━━━━━ PROVIDED DATA

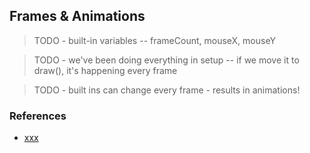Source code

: ## Frames & Animations

> TODO - built-in variables -- frameCount, mouseX, mouseY

> TODO - we've been doing everything in setup -- if we move it to draw(), it's happening every frame

> TODO - built ins can change every frame - results in animations!

### References
- <a href="xxx" target="_blank">xxx</a>


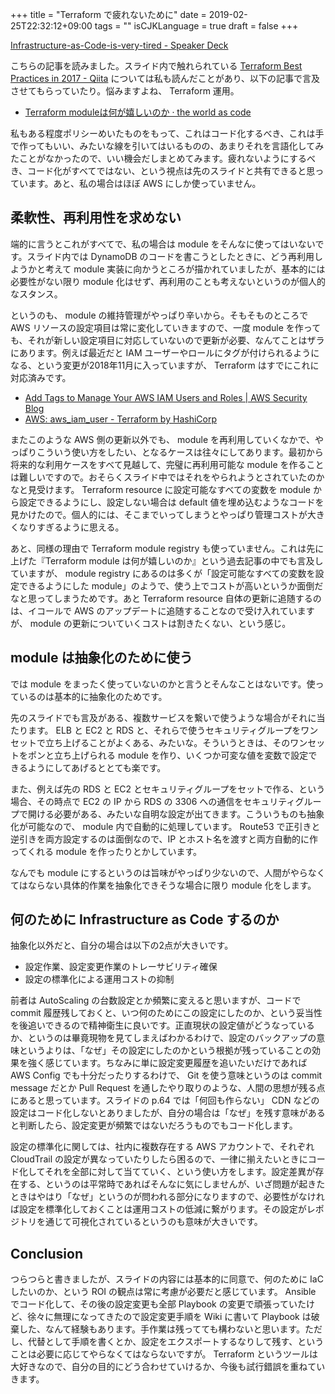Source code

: +++
title = "Terraform で疲れないために"
date = 2019-02-25T22:32:12+09:00
tags = ""
isCJKLanguage = true
draft = false
+++


[Infrastructure-as-Code-is-very-tired - Speaker Deck](https://speakerdeck.com/shogomuranushi/infrastructure-as-code-is-very-tired)

こちらの記事を読みました。スライド内で触れられている [Terraform Best Practices in 2017 - Qiita](https://qiita.com/shogomuranushi/items/e2f3ff3cfdcacdd17f99) については私も読んだことがあり、以下の記事で言及させてもらっていたり。悩みますよね、 Terraform 運用。

* [Terraform moduleは何が嬉しいのか · the world as code](https://chroju.github.io/blog/2017/12/27/how_to_use_terraform_modules/)

私もある程度ポリシーめいたものをもって、これはコード化するべき、これは手で作ってもいい、みたいな線を引いてはいるものの、あまりそれを言語化してみたことがなかったので、いい機会だしまとめてみます。疲れないようにするべき、コード化がすべてではない、という視点は先のスライドと共有できると思っています。あと、私の場合はほぼ AWS にしか使っていません。

## 柔軟性、再利用性を求めない

端的に言うとこれがすべてで、私の場合は module をそんなに使ってはいないです。スライド内では DynamoDB のコードを書こうとしたときに、どう再利用しようかと考えて module 実装に向かうところが描かれていましたが、基本的には必要性がない限り module 化はせず、再利用のことも考えないというのが個人的なスタンス。

というのも、 module の維持管理がやっぱり辛いから。そもそものところでAWS リソースの設定項目は常に変化していきますので、一度 module を作っても、それが新しい設定項目に対応していないので更新が必要、なんてことはザラにあります。例えば最近だと IAM ユーザーやロールにタグが付けられるようになる、という変更が2018年11月に入っていますが、 Terraform はすでにこれに対応済みです。

* [Add Tags to Manage Your AWS IAM Users and Roles | AWS Security Blog](https://aws.amazon.com/jp/blogs/security/add-tags-to-manage-your-aws-iam-users-and-roles/)
* [AWS: aws_iam_user - Terraform by HashiCorp](https://www.terraform.io/docs/providers/aws/r/iam_user.html)

またこのような AWS 側の更新以外でも、 module を再利用していくなかで、やっぱりこういう使い方をしたい、となるケースは往々にしてあります。最初から将来的な利用ケースをすべて見越して、完璧に再利用可能な module を作ることは難しいですので。おそらくスライド中ではそれをやられようとされていたのかなと見受けます。 Terraform resource に設定可能なすべての変数を module から設定できるようにし、設定しない場合は default 値を埋め込むようなコードを見かけたので。個人的には、そこまでいってしまうとやっぱり管理コストが大きくなりすぎるように思える。

あと、同様の理由で Terraform module registry も使っていません。これは先に上げた『Terraform module は何が嬉しいのか』という過去記事の中でも言及していますが、 module registry にあるのは多くが「設定可能なすべての変数を設定できるようにした module」のようで、使う上でコストが高いというか面倒だなと思ってしまうためです。あと Terraform resource 自体の更新に追随するのは、イコールで AWS のアップデートに追随することなので受け入れていますが、 module の更新についていくコストは割きたくない、という感じ。

## module は抽象化のために使う

では module をまったく使っていないのかと言うとそんなことはないです。使っているのは基本的に抽象化のためです。

先のスライドでも言及がある、複数サービスを繋いで使うような場合がそれに当たります。 ELB と EC2 と RDS と、それらで使うセキュリティグループをワンセットで立ち上げることがよくある、みたいな。そういうときは、そのワンセットをポンと立ち上げられる module を作り、いくつか可変な値を変数で設定できるようにしてあげるととても楽です。

また、例えば先の RDS と EC2 とセキュリティグループをセットで作る、という場合、その時点で EC2 の IP から RDS の 3306 への通信をセキュリティグループで開ける必要がある、みたいな自明な設定が出てきます。こういうものも抽象化が可能なので、 module 内で自動的に処理しています。 Route53 で正引きと逆引きを両方設定するのは面倒なので、IP とホスト名を渡すと両方自動的に作ってくれる module を作ったりとかしています。

なんでも module にするというのは旨味がやっぱり少ないので、人間がやらなくてはならない具体的作業を抽象化できそうな場合に限り module 化をします。

## 何のために Infrastructure as Code するのか

抽象化以外だと、自分の場合は以下の2点が大きいです。

* 設定作業、設定変更作業のトレーサビリティ確保
* 設定の標準化による運用コストの抑制

前者は AutoScaling の台数設定とか頻繁に変えると思いますが、コードで commit 履歴残しておくと、いつ何のためにこの設定にしたのか、という妥当性を後追いできるので精神衛生に良いです。正直現状の設定値がどうなっているか、というのは畢竟現物を見てしまえばわかるわけで、設定のバックアップの意味というよりは、「なぜ」その設定にしたのかという根拠が残っていることの効果を強く感じています。ちなみに単に設定変更履歴を追いたいだけであれば AWS Config でも十分だったりするわけで、 Git を使う意味というのは commit message だとか Pull Request を通したやり取りのような、人間の思想が残る点にあると思っています。スライドの p.64 では「何回も作らない」 CDN などの設定はコード化しないとありましたが、自分の場合は「なぜ」を残す意味があると判断したら、設定変更が頻繁ではないだろうものでもコード化します。

設定の標準化に関しては、社内に複数存在する AWS アカウントで、それぞれ CloudTrail の設定が異なっていたりしたら困るので、一律に揃えたいときにコード化してそれを全部に対して当てていく、という使い方をします。設定差異が存在する、というのは平常時であればそんなに気にしませんが、いざ問題が起きたときはやはり「なぜ」というのが問われる部分になりますので、必要性がなければ設定を標準化しておくことは運用コストの低減に繋がります。その設定がレポジトリを通じて可視化されているというのも意味が大きいです。

## Conclusion

つらつらと書きましたが、スライドの内容には基本的に同意で、何のために IaC したいのか、という ROI の観点は常に考慮が必要だと感じています。 Ansible でコード化して、その後の設定変更も全部 Playbook の変更で頑張っていたけど、徐々に無理になってきたので設定変更手順を Wiki に書いて Playbook は破棄した、なんて経験もあります。手作業は残ってても構わないと思います。ただし、代替として手順を書くとか、設定をエクスポートするなりして残す、ということは必要に応じてやらなくてはならないですが。 Terraform というツールは大好きなので、自分の目的にどう合わせていけるか、今後も試行錯誤を重ねていきます。

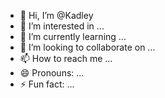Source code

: - 👋 Hi, I’m @Kadley
- 👀 I’m interested in ...
- 🌱 I’m currently learning ...
- 💞️ I’m looking to collaborate on ...
- 📫 How to reach me ...
- 😄 Pronouns: ...
- ⚡ Fun fact: ...

<!---
Kadley/Kadley is a ✨ special ✨ repository because its `README.md` (this file) appears on your GitHub profile.
You can click the Preview link to take a look at your changes.
--->
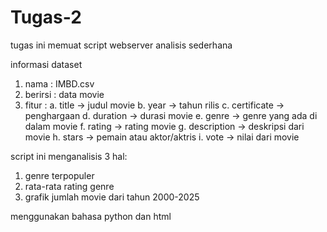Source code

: # Tugas-2
tugas ini memuat script webserver analisis sederhana 

informasi dataset
1. nama : IMBD.csv
2. berirsi : data movie 
3. fitur :
a. title -> judul movie
b. year -> tahun rilis
c. certificate -> penghargaan 
d. duration -> durasi movie
e. genre -> genre yang ada di dalam movie
f. rating -> rating movie
g. description -> deskripsi dari movie
h. stars -> pemain atau aktor/aktris
i. vote -> nilai dari movie

script ini menganalisis 3 hal:
1. genre terpopuler
2. rata-rata rating genre
3. grafik jumlah movie dari tahun 2000-2025

menggunakan bahasa python dan html
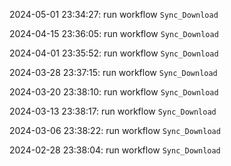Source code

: 2024-05-01 23:34:27: run workflow `Sync_Download` 

2024-04-15 23:36:05: run workflow `Sync_Download` 

2024-04-01 23:35:52: run workflow `Sync_Download` 

2024-03-28 23:37:15: run workflow `Sync_Download` 

2024-03-20 23:38:10: run workflow `Sync_Download` 

2024-03-13 23:38:17: run workflow `Sync_Download` 

2024-03-06 23:38:22: run workflow `Sync_Download` 

2024-02-28 23:38:04: run workflow `Sync_Download` 


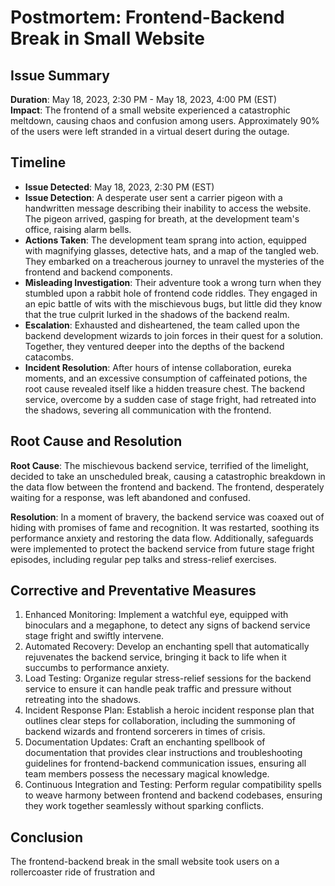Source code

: # Postmortem: Frontend-Backend Break in Small Website

<script src="https://unpkg.com/@lottiefiles/lottie-player@latest/dist/lottie-player.js"></script>
<lottie-player src="https://assets9.lottiefiles.com/private_files/lf30_3syu4mwb.json"  background="transparent"  speed="1"  style="width: 300px; height: 300px;"  loop controls autoplay></lottie-player>

## Issue Summary
**Duration**: May 18, 2023, 2:30 PM - May 18, 2023, 4:00 PM (EST)  
**Impact**: The frontend of a small website experienced a catastrophic meltdown, causing chaos and confusion among users. Approximately 90% of the users were left stranded in a virtual desert during the outage.

## Timeline
- **Issue Detected**: May 18, 2023, 2:30 PM (EST)
- **Issue Detection**: A desperate user sent a carrier pigeon with a handwritten message describing their inability to access the website. The pigeon arrived, gasping for breath, at the development team's office, raising alarm bells.
- **Actions Taken**: The development team sprang into action, equipped with magnifying glasses, detective hats, and a map of the tangled web. They embarked on a treacherous journey to unravel the mysteries of the frontend and backend components.
- **Misleading Investigation**: Their adventure took a wrong turn when they stumbled upon a rabbit hole of frontend code riddles. They engaged in an epic battle of wits with the mischievous bugs, but little did they know that the true culprit lurked in the shadows of the backend realm.
- **Escalation**: Exhausted and disheartened, the team called upon the backend development wizards to join forces in their quest for a solution. Together, they ventured deeper into the depths of the backend catacombs.
- **Incident Resolution**: After hours of intense collaboration, eureka moments, and an excessive consumption of caffeinated potions, the root cause revealed itself like a hidden treasure chest. The backend service, overcome by a sudden case of stage fright, had retreated into the shadows, severing all communication with the frontend.

## Root Cause and Resolution
**Root Cause**: The mischievous backend service, terrified of the limelight, decided to take an unscheduled break, causing a catastrophic breakdown in the data flow between the frontend and backend. The frontend, desperately waiting for a response, was left abandoned and confused.

**Resolution**: In a moment of bravery, the backend service was coaxed out of hiding with promises of fame and recognition. It was restarted, soothing its performance anxiety and restoring the data flow. Additionally, safeguards were implemented to protect the backend service from future stage fright episodes, including regular pep talks and stress-relief exercises.

## Corrective and Preventative Measures
1. Enhanced Monitoring: Implement a watchful eye, equipped with binoculars and a megaphone, to detect any signs of backend service stage fright and swiftly intervene.
2. Automated Recovery: Develop an enchanting spell that automatically rejuvenates the backend service, bringing it back to life when it succumbs to performance anxiety.
3. Load Testing: Organize regular stress-relief sessions for the backend service to ensure it can handle peak traffic and pressure without retreating into the shadows.
4. Incident Response Plan: Establish a heroic incident response plan that outlines clear steps for collaboration, including the summoning of backend wizards and frontend sorcerers in times of crisis.
5. Documentation Updates: Craft an enchanting spellbook of documentation that provides clear instructions and troubleshooting guidelines for frontend-backend communication issues, ensuring all team members possess the necessary magical knowledge.
6. Continuous Integration and Testing: Perform regular compatibility spells to weave harmony between frontend and backend codebases, ensuring they work together seamlessly without sparking conflicts.

## Conclusion
The frontend-backend break in the small website took users on a rollercoaster ride of frustration and
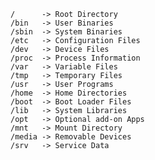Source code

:     /      -> Root Directory
    /bin   -> User Binaries
    /sbin  -> System Binaries
    /etc   -> Configuration Files
    /dev   -> Device Files
    /proc  -> Process Information
    /var   -> Variable Files
    /tmp   -> Temporary Files
    /usr   -> User Programs
    /home  -> Home Directories
    /boot  -> Boot Loader Files
    /lib   -> System Libraries
    /opt   -> Optional add-on Apps
    /mnt   -> Mount Directory
    /media -> Removable Devices
    /srv   -> Service Data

━━━━━━━━━━

→ ACTIVITY
Reproduce, word for word and in full, only the lines above that start at the line with "in Small Website" and run through the line with "during the outage.", both ends included.

→ SOLVED PROBLEM
: # Postmortem: Frontend-Backend Break in Small Website

<script src="https://unpkg.com/@lottiefiles/lottie-player@latest/dist/lottie-player.js"></script>
<lottie-player src="https://assets9.lottiefiles.com/private_files/lf30_3syu4mwb.json"  background="transparent"  speed="1"  style="width: 300px; height: 300px;"  loop controls autoplay></lottie-player>

## Issue Summary
**Duration**: May 18, 2023, 2:30 PM - May 18, 2023, 4:00 PM (EST)  
**Impact**: The frontend of a small website experienced a catastrophic meltdown, causing chaos and confusion among users. Approximately 90% of the users were left stranded in a virtual desert during the outage.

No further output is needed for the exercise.